In the course of the trial the defendant’s counsel expressly declared that the case was not defended on the ground that the plaintiff had either burned or procured the burning of the contents of the building.

In view of this positive disclaimer that the plaintiff was responsible for the fire, we are unable to conceive how the defendant can be heard to urge that the plaintiff was guilty of applying the oil, which as we have said could have only been done with the purpose in view of burning the building and its contents.

Such a contention is obviously inconsistent with the defendant’s judicial admission.

If the plaintiff did not burn nor procure the burning of the insured property, he certainly cannot be held responsible for spreading the oil which could have only been intended to facilitate and accomplish that result.

4. The fourth and last ground of defense is that the policy is indivisible and that the violation of the iron-safe clause operated a forfeiture of the entire policy—that on the fixtures and household furniture as well as that on the stock of merchandise.

It must be admitted that there are some authorities to the effect that contracts of insurance issued in consideration of a single premium in a gross amount and for a gross amount of insurance are indivisible, but we do not find it necessary in this case to review these authorities nor to commit ourselves to that doctrine.

The defendant in the present case is bound by the terms of its policy contract. In that contract it is expressly declared that the iron-safe clause applies only to the item on stock.

As previously stated, there were three items insured with separate amounts opposite each item. The stock constitutes the first item, the fixtures the second item, and the household furniture the third item.

Certainly if by the terms of the policy the provisions of the iron-safe clause were restricted to the stock or merchandise item, the defendant is in no position to claim a forfeiture of the entire policy on the ground of failure to comply with the clause stated.

There was some of the insured property which was not destroyed and was sold under an agreement. This property brought $267.-94, which amount was allowed as a credit on the amount of the policy in the plaintiff’s petition.

It is stated in the supplemental brief of plaintiff’s counsel that the salvaged property was groceries and merchandise and covered by that item of the policy, but there is no evidence in the record going to show within which item of the policy the property referred to was included.

If said salvaged property belonged to the stock of merchandise for which no recovery is allowed, then the amount should not be deducted from the other items insured. On *691the other hand, if it was included in either or both the second and third items insured, then clearly the amount should be deducted from said items.

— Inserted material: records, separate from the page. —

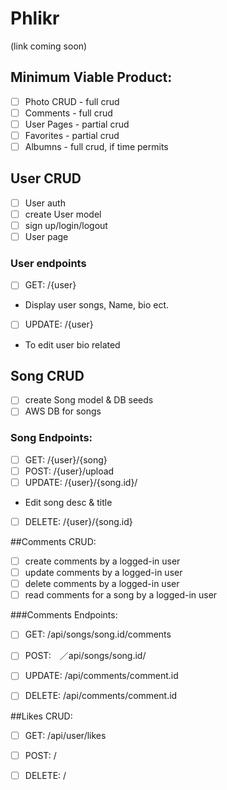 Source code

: # Phlikr
(link coming soon)
## Minimum Viable Product:
- [ ] Photo CRUD - full crud
- [ ] Comments - full crud 
- [ ] User Pages - partial crud 
- [ ] Favorites - partial crud
- [ ] Albumns - full crud, if time permits

## User CRUD
- [ ] User auth
- [ ] create User model
- [ ] sign up/login/logout
- [ ] User page

### User endpoints
- [ ] GET: /{user}
- Display user songs, Name, bio ect.
- [ ] UPDATE: /{user}
- To edit user bio related  

## Song CRUD
- [ ] create Song model & DB seeds
- [ ] AWS DB for songs

### Song Endpoints:
- [ ] GET: /{user}/{song}
- [ ] POST: /{user}/upload
- [ ] UPDATE: /{user}/{song.id}/
-   Edit song desc & title
- [ ] DELETE: /{user}/{song.id}


##Comments CRUD:
- [ ] create comments by a logged-in user
- [ ] update comments by a logged-in user
- [ ] delete comments by a logged-in user
- [ ] read comments for a song by a logged-in user

###Comments Endpoints: 
- [ ] GET: /api/songs/song.id/comments
- [ ] POST:　／api/songs/song.id/
- [ ] UPDATE: /api/comments/comment.id 
- [ ] DELETE: /api/comments/comment.id


##Likes CRUD:

- [ ] GET: /api/user/likes
- [ ] POST: /
- [ ] DELETE: /



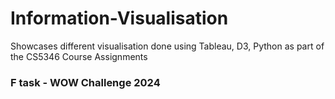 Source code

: # Information-Visualisation
Showcases different visualisation done using Tableau, D3, Python as part of the CS5346 Course Assignments
### F task - WOW Challenge 2024
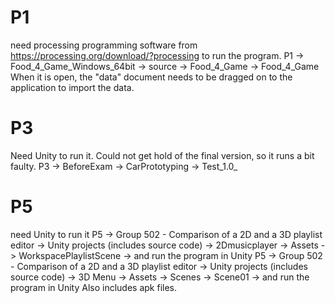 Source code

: # P1
need processing programming software from https://processing.org/download/?processing to run the program. 
P1 -> Food_4_Game_Windows_64bit -> source -> Food_4_Game -> Food_4_Game
When it is open, the "data" document needs to be dragged on to the application to import the data. 

# P3
Need Unity to run it. Could not get hold of the final version, so it runs a bit faulty. 
P3 -> BeforeExam -> CarPrototyping -> Test_1.0_

# P5
need Unity to run it
P5 -> Group 502 - Comparison of a 2D and a 3D playlist editor -> Unity projects (includes source code) -> 2Dmusicplayer -> Assets -> WorkspacePlaylistScene -> and run the program in Unity
P5 -> Group 502 - Comparison of a 2D and a 3D playlist editor -> Unity projects (includes source code) -> 3D Menu -> Assets -> Scenes -> Scene01 -> and run the program in Unity
Also includes apk files.
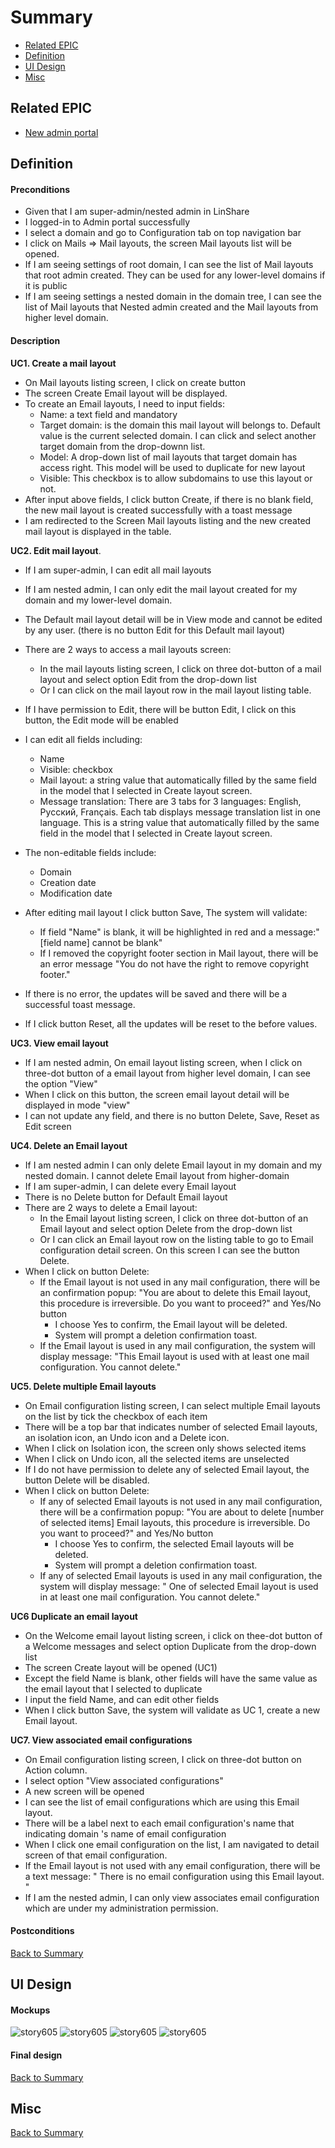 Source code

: # Summary

* [Related EPIC](#related-epic)
* [Definition](#definition)
* [UI Design](#ui-design)
* [Misc](#misc)

## Related EPIC

* [New admin portal](./README.md)

## Definition

#### Preconditions

- Given that I am super-admin/nested admin in LinShare
- I logged-in to Admin portal successfully
- I select a domain and go to Configuration tab on top navigation bar
- I click on Mails => Mail layouts, the screen Mail layouts list will be opened.
- If I am seeing settings of root domain, I can see the list of Mail layouts that root admin created. They can be used for any lower-level domains if it is public
- If I am seeing settings a nested domain in the domain tree, I can see the list of  Mail layouts that Nested admin created and the Mail layouts from higher level domain.

#### Description

**UC1. Create a mail layout**
- On Mail layouts listing screen, I click on create button
- The screen Create Email layout will be displayed.
- To create an Email layouts, I need to input fields:
    - Name: a text field and mandatory
    - Target domain: is the domain this mail layout will belongs to. Default value is the current selected domain. I can click and select another target domain from the drop-downn list.
    - Model: A drop-down list of mail layouts that target domain has access right. This model will be used to duplicate for new layout
    - Visible: This checkbox is to allow  subdomains to use this layout or not.
- After input above fields, I click button Create, if there is no blank field, the new mail layout is created successfully with a toast message
- I am redirected to the Screen Mail layouts listing and the new created mail layout is displayed in the table.

**UC2. Edit mail layout**.
- If I am super-admin, I can edit all mail layouts
- If I am nested admin, I can only edit the mail layout created for my domain and my lower-level domain.
- The Default mail layout detail will be in View mode and cannot be edited by any user. (there is no button Edit for this Default mail layout)
- There are 2 ways to access a mail layouts screen:
    - In the mail layouts listing screen, I click on three dot-button of a mail layout and select option Edit from the drop-down list
    - Or I can click on the mail layout  row in the mail layout listing table.
- If I have permission to Edit, there will be button Edit, I click on this button, the Edit mode will be enabled
- I can edit all fields including:
    - Name
    - Visible: checkbox
    - Mail layout: a string value that automatically filled by the same field in the model that I selected in Create layout screen.
    - Message translation: There are 3 tabs for 3 languages: English, Русский, Français. Each tab displays message translation list in one language. This is a string value that automatically filled by the same field in the model that I selected in Create layout screen.     

- The non-editable fields include:
    - Domain
    - Creation date
    - Modification date
- After editing mail layout I click button Save, The system will validate:
   - If field "Name" is blank, it will be highlighted in red and a message:"[field name] cannot be blank"
   - If I removed the copyright footer section in Mail layout, there will be an error message "You do not have the right to remove copyright footer."
- If there is no error, the updates will be saved and there will be a successful toast message.
- If I click button Reset, all the updates will be reset to the before values.

**UC3. View email layout**
- If I am nested admin, On email layout listing screen,  when I click on three-dot button of a email layout from higher level domain,
  I can see the option "View"
- When I click on this button, the screen email layout detail will be displayed in mode "view"
- I can not update any field, and there is no button Delete, Save, Reset as Edit screen

**UC4. Delete an Email layout**
- If I am nested admin I can only delete Email layout in my domain and my nested domain. I cannot delete Email layout from higher-domain
- If I am super-admin, I can delete every  Email layout
- There is no Delete button for Default Email layout
- There are 2 ways to delete a Email layout:
    - In the  Email layout listing screen, I click on three dot-button of an Email layout and select option Delete from the drop-down list
    - Or I can click an Email layout row on the listing table to go to Email configuration detail screen. On this screen I can see the button Delete.
- When I click on button Delete:
    - If the Email layout is not used in any mail configuration, there will be an confirmation popup: "You are about to delete this Email layout, this procedure is irreversible. Do you want to proceed?" and Yes/No button
        - I choose Yes to confirm, the Email layout will be deleted.
        - System will prompt a deletion confirmation toast.
    - If the Email layout is used in any mail configuration, the system will display message: "This Email layout is used with at least one mail configuration. You cannot delete."

**UC5. Delete multiple Email layouts**

- On Email configuration listing screen, I can select multiple Email layouts on the list by tick the checkbox of each item
- There will be a top bar that indicates number of selected Email layouts, an isolation icon, an Undo icon and a Delete icon.
- When I click on Isolation icon, the screen only shows selected items
- When I click on Undo icon, all the selected items are unselected
- If I do not have permission to delete any of selected Email layout, the button Delete will be disabled.
- When I click on button Delete:
    - If any of selected Email layouts is not used in any mail configuration, there will be a confirmation popup: "You are about to delete [number of selected items] Email layouts, this procedure is irreversible. Do you want to proceed?" and Yes/No button
        - I choose Yes to confirm, the selected Email layouts will be deleted.
        - System will prompt a deletion confirmation toast.
    - If any of selected Email layouts is used in any mail configuration, the system will display message: " One of selected Email layout is used in at least one mail configuration. You cannot delete."
    
**UC6 Duplicate an email layout**
- On the Welcome email layout listing screen, i click on thee-dot button of a Welcome messages and select option Duplicate from the drop-down list
- The screen Create layout will be opened (UC1)
- Except the field Name is blank, other fields will have the same value as the email layout that I selected to duplicate
- I input the field Name, and can edit other fields
- When I click button Save, the system will validate as UC 1, create a new Email layout.
  
**UC7. View associated email configurations**

- On Email configuration listing screen, I click on three-dot button on Action column.
- I select option "View associated configurations"
- A new screen will be opened
- I can see the list of email configurations which are using this Email layout.
- There will be a label next to each email configuration's name that indicating domain 's name of email configuration
- When I click one email configuration on the list, I am navigated to detail screen of that email configuration.
- If the Email layout is not used with any email configuration, there will be a text message: " There is no email configuration using this Email layout. "
- If I am the nested admin, I can only view associates email configuration which are under my administration permission.

#### Postconditions

[Back to Summary](#summary)

## UI Design

#### Mockups

![story605](./mockups/605.1.png)
![story605](./mockups/605.2.png)
![story605](./mockups/605.3.png)
![story605](./mockups/605.4.png)

#### Final design

[Back to Summary](#summary)
## Misc

[Back to Summary](#summary)
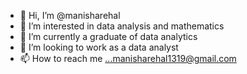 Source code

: - 👋 Hi, I’m @manisharehal
- 👀 I’m interested in data analysis and mathematics 
- 🌱 I’m currently a graduate of  data analytics 
- 💞️ I’m looking to work as a data analyst 
- 📫 How to reach me ...manisharehal1319@gmail.com

<!---
manisharehal/manisharehal is a ✨ special ✨ repository because its `README.md` (this file) appears on your GitHub profile.
You can click the Preview link to take a look at your changes.
--->
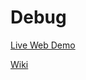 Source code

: # Debug

[Live Web Demo](https://scotwatson.github.io/Debug/)

[Wiki](https://github.com/ScotWatson/Debug/wiki)

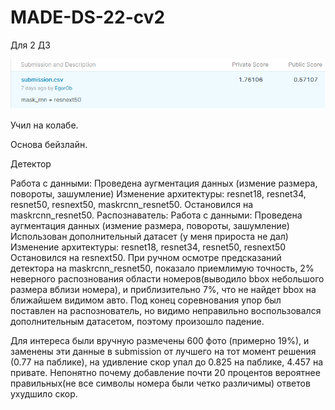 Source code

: # MADE-DS-22-cv2
Для 2 ДЗ

![](score.png)

Учил на колабе.

Основа бейзлайн.

Детектор

  Работа с данными:
    Проведена аугментация данных (измение размера, повороты, зашумление)
  Изменение архитектуры:
    resnet18, resnet34, resnet50, resnext50, maskrcnn_resnet50.
    Остановился на maskrcnn_resnet50.
Распознаватель:
  Работа с данными:
    Проведена аугментация данных (измение размера, повороты, зашумление)
    Использован дополнительный датасет (у меня прироста не дал)
  Изменение архитектуры:
    resnet18, resnet34, resnet50, resnext50
    Остановился на resnext50.
При ручном осмотре предсказаний детектора на maskrcnn_resnet50, показало приемлимую точность, 2% неверного распознования области номеров(выводило bbox небольшого размера вблизи номера), и приблизительно 7%, что не найдет bbox на ближайшем видимом авто.
Под конец соревнования упор был поставлен на распознователь, но видимо неправильно воспользовался дополнительным датасетом, поэтому произошло падение.

Для интереса были вручную размечены 600 фото (примерно 19%), и заменены эти данные в submission от лучшего на тот момент решения (0.77 на паблике), на удивление скор упал до 0.825 на паблике, 4.457 на привате. Непонятно почему добавление почти 20 процентов вероятнее правильных(не все символы номера были четко различимы) ответов ухудшило скор.
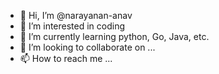 - 👋 Hi, I’m @narayanan-anav
- 👀 I’m interested in coding
- 🌱 I’m currently learning python, Go, Java, etc.
- 💞️ I’m looking to collaborate on ...
- 📫 How to reach me ...

<!---
narayanan-anav/narayanan-anav is a ✨ special ✨ repository because its `README.md` (this file) appears on your GitHub profile.
You can click the Preview link to take a look at your changes.
--->
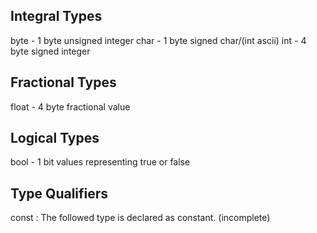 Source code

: Integral Types
--------------------------------------
byte - 1 byte unsigned integer
char - 1 byte signed char/(int ascii)
int - 4 byte signed integer

Fractional Types
--------------------------------------
float - 4 byte fractional value

Logical Types
--------------------------------------
bool - 1 bit values representing true or false

Type Qualifiers
--------------------------------------
const       : The followed type is declared as constant. (incomplete) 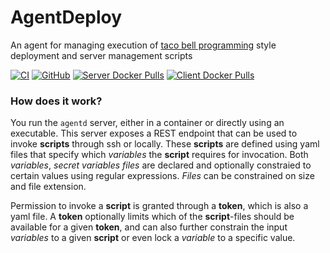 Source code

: # AgentDeploy

An agent for managing execution of [taco bell programming](http://widgetsandshit.com/teddziuba/2010/10/taco-bell-programming.html) style deployment and server management scripts

[![CI](https://github.com/rosenbjerg/AgentDeploy/actions/workflows/ci.yml/badge.svg)](https://github.com/rosenbjerg/AgentDeploy/actions/workflows/ci.yml)
[![GitHub](https://img.shields.io/github/license/rosenbjerg/AgentDeploy)](https://github.com/rosenbjerg/AgentDeploy/blob/main/LICENSE)
[![Server Docker Pulls](https://img.shields.io/docker/pulls/mrosenbjerg/agentd-server?label=server%20docker%20pulls)](https://hub.docker.com/r/mrosenbjerg/agentd-server)
[![Client Docker Pulls](https://img.shields.io/docker/pulls/mrosenbjerg/agentd-client?label=client%20docker%20pulls)](https://hub.docker.com/r/mrosenbjerg/agentd-client)



### How does it work?
You run the `agentd` server, either in a container or directly using an executable. This server exposes a REST endpoint that can be used to invoke **scripts** through ssh or locally.
These **scripts** are defined using yaml files that specify which *variables* the **script** requires for invocation. Both *variables*, *secret variables* *files* are declared and optionally constraied to certain values using regular expressions. *Files* can be constrained on size and file extension.

Permission to invoke a **script** is granted through a **token**, which is also a yaml file. A **token** optionally limits which of the **script**-files should be available for a given **token**, and can also further constrain the input *variables* to a given **script** or even lock a *variable* to a specific value.
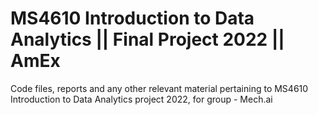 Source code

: # MS4610 Introduction to Data Analytics || Final Project 2022 || AmEx

Code files, reports and any other relevant material pertaining to MS4610 Introduction to Data Analytics project 2022, for group - Mech.ai
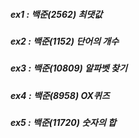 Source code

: ##### ex1 : 백준(2562) 최댓값
##### ex2 : 백준(1152) 단어의 개수
##### ex3 : 백준(10809) 알파벳 찾기
##### ex4 : 백준(8958) OX퀴즈
##### ex5 : 백준(11720) 숫자의 합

In the absence of any evidence defining the class of property saved from the fire, we have determined to apportion the credit.

The proceeds of the property saved amount to practically 12 per cent, of the entire policy. That percentage will therefore be adopted as a basis for the deduction from the two items of the policy on which plaintiff is allowed to recover.

The plaintiff is likewise entitled to 12 per cent, penalty on the amount recovered on the policy.

The statute also provides for a reasonable attorney fee based on the amount of the loss determined and allowed by the. court, and while the plaintiff claims such fee, there is no proof in the record which would authorize the court to assess such a fee against the defendant. In the absence of such proof, the court cannot say what would be a reasonable fee for the attorney.

It is therefore ordered that the judgment appealed from be and it is amended so as to allow the plaintiff the sum of $750 less a credit of $90 for salvaged property with 5 per cent, per annum interest on the amount allowed from December 14, 1921, till paid.

It is further ordered that there be judgment in favor of plaintiff for 12 per cent, penalty on the net amount herein allowed. As thus amended, the judgment appealed from is affirmed at the cost of defendant in both suits.






Lead Opinion

This suit is to recover the amount of a fire insurance policy with 12 per cent. penalty and $250 attorney fees.

The policy was issued on April 6, 1920, and covered the following items, to wit: $1,500 on stock of groceries, merchandise, etc.; $500 on fixtures, shelves, counters, etc.; and $250 on household furniture, family stores, wearing apparel, etc.

The fire which occasioned the loss occurred October 14, 1920.

After a trial on the merits in the lower court, the entire demand of plaintiff was rejected, and he presents this appeal.

The defendant urged in the lower court and reasserts here four defenses against liability to any extent on the policy sued on. These defenses we shall state and discuss in our own order.

1. The first defense is that the plaintiff failed to furnish the defendant with sworn proofs and sworn statements of loss.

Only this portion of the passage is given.